Ramage sniffed doubtfully. 'Very well - please fetch me a newspaper.'

'The Morning Post or The Times, sir?'

'I'll have plenty of time to read both before the Marchesa is ready.'

Hanson smiled happily, nodding his head at some private thought as he went to the door. 'A lovely lady,' he murmured to himself, 'and her a foreigner, too ...'

Ramage grinned self-consciously and then felt foolish; praise for Gianna was not flattery for him! Still, Hanson's innocent remark emphasized that now was not the best of times to be a foreigner in England - in Great Britain and Ireland, he corrected himself. The Act of Union had become law while he was commanding the Triton brig in the West Indies, and recently he had been trying to break himself of the habit - which infuriated the Scots and Welsh - of saying England when he meant Britain. The trouble was that foreigners always refer to 'you English,' not 'you British.'

He took the newspapers from the silver tray Hanson was holding and shook his head at the discreet, 'Would you prefer to sit in the drawing-room, sir ...?'

His eye caught a name in the first item on the front page of the Morning Post:

The public will learn with great satisfaction that lord nelson, the hero of Copenhagen and the Nile, will soon leave Town on a secret mission which will rid the country of the Corsican Tyrant's threat of a grand invasion. We understand the Admiralty is confident that his Lordship will soon send the French invasion craft now gathering in Calais and Boulogne to watery graves.'

Hmm . . . the Government must be very worried if they thought it necessary to give Lord Nelson such a job: badgering barges in the Channel ports was more of a task for young frigate captains. Still, agents might have just discovered that Bonaparte had set a date for his great attempt, though it was more likely that the Government was trying to reassure the people.

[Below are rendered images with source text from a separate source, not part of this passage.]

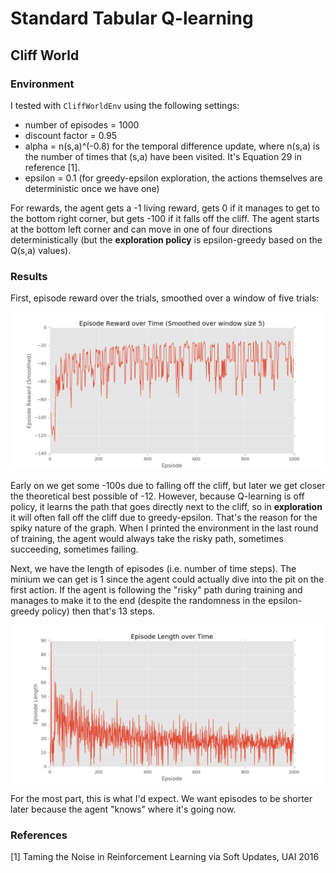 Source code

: # Standard Tabular Q-learning

## Cliff World

### Environment

I tested with `CliffWorldEnv` using the following settings:

- number of episodes = 1000
- discount factor = 0.95
- alpha = n(s,a)^(-0.8) for the temporal difference update, where n(s,a) is the number of times that (s,a) have been visited. It's Equation 29 in reference [1].
- epsilon = 0.1 (for greedy-epsilon exploration, the actions themselves are deterministic once we have one)

For rewards, the agent gets a -1 living reward, gets 0 if it manages to get to the bottom right corner, but gets -100 if it falls off the cliff. The agent starts at the bottom left corner and can move in one of four directions deterministically (but the **exploration policy** is epsilon-greedy based on the Q(s,a) values).

### Results

First, episode reward over the trials, smoothed over a window of five trials:

![Rewards of episodes](figures/cliff_episode_reward_time.png?raw=true)

Early on we get some -100s due to falling off the cliff, but later we get closer the theoretical best possible of -12. However, because Q-learning is off policy, it learns the path that goes directly next to the cliff, so in **exploration** it will often fall off the cliff due to greedy-epsilon. That's the reason for the spiky nature of the graph. When I printed the environment in the last round of training, the agent would always take the risky path, sometimes succeeding, sometimes failing.

Next, we have the length of episodes (i.e. number of time steps). The minium we can get is 1 since the agent could actually dive into the pit on the first action. If the agent is following the "risky" path during training and manages to make it to the end (despite the randomness in the epsilon-greedy policy) then that's 13 steps.

![Length of episodes](figures/cliff_episode_length_time.png?raw=true)

For the most part, this is what I'd expect. We want episodes to be shorter later because the agent "knows" where it's going now.

### References

[1] Taming the Noise in Reinforcement Learning via Soft Updates, UAI 2016
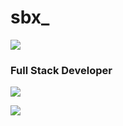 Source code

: # sbx_

![](https://komarev.com/ghpvc/?username=thesbx&color=blue&)

### Full Stack Developer

![](https://github.com/thesbx/github-stats/blob/master/generated/overview.svg)

![](https://github.com/thesbx/github-stats/blob/master/generated/languages.svg)
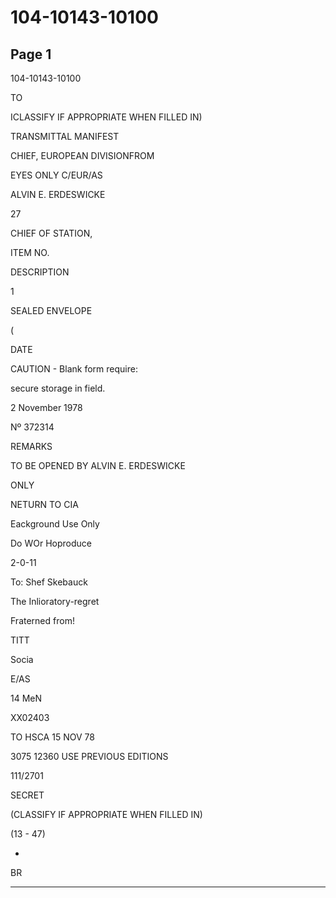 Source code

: # 104-10143-10100

## Page 1

104-10143-10100

TO

ICLASSIFY IF APPROPRIATE WHEN FILLED IN)

TRANSMITTAL MANIFEST

CHIEF, EUROPEAN DIVISIONFROM

EYES ONLY C/EUR/AS

ALVIN E. ERDESWICKE

27

CHIEF OF STATION,

ITEM NO.

DESCRIPTION

1

SEALED ENVELOPE

(

DATE

CAUTION - Blank form require:

secure storage in field.

2 November 1978

Nº 372314

REMARKS

TO BE OPENED BY ALVIN E. ERDESWICKE

ONLY

NETURN TO CIA

Eackground Use Only

Do WOr Hoproduce

2-0-11

To: Shef Skebauck

The Inlioratory-regret

Fraterned from!

TITT

Socia

E/AS

14 MeN

XX02403

TO HSCA 15 NOV 78

3075 12360 USE PREVIOUS EDITIONS

111/2701

SECRET

(CLASSIFY IF APPROPRIATE WHEN FILLED IN)

(13 - 47)

-

BR

---

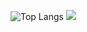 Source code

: ![Top Langs](https://github-readme-stats.vercel.app/api/top-langs/?username=Charan-Mudiraj&layout=compact)
![](https://komarev.com/ghpvc/?username=Charan-Mudiraj&style=flat-square)
<!--
**Charan-Mudiraj/Charan-Mudiraj** is a ✨ _special_ ✨ repository because its `README.md` (this file) appears on your GitHub profile.

Here are some ideas to get you started:

- 🔭 I’m currently working on ...
- 🌱 I’m currently learning ...
- 👯 I’m looking to collaborate on ...
- 🤔 I’m looking for help with ...
- 💬 Ask me about ...
- 📫 How to reach me: ...
- 😄 Pronouns: ...
- ⚡ Fun fact: ...
-->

As he read the next news item he knew it would make unwelcome reading for everyone living within twenty miles of the Kent and Sussex coasts:

'The latest intelligences received in London report that Bonaparte has given orders for the construction of another one hundred barges and fifty gunboats. We estimate that the fleet for the grand invasion now lying at Calais, Boulogne, Wimereux, Ambleteuse, Etaples, Havre de Grace, St Valery, Gravelines, Dunkirk and Ostend now totals more than three hundred large barges to carry men, horses, artillery and provisions, and two hundred gunboats of various sizes intended to defend the fleet and attack the stout defenders waiting on the English beaches. Construction of camps for Bonaparte's Army of Invasion proceeds quickly and our patrolling frigates daily see more tents being erected on the heights around Boulogne.'

He pictured the frigates tacking and wearing along the French coast by day and by night, hoping to catch and destroy any enemy vessels daring to move from one port to another. The French would take full advantage of their shallow draft, keeping close in to the beach, and hoping that the frigates waiting for them like sharks would accidentally strand themselves on off-lying sandbanks.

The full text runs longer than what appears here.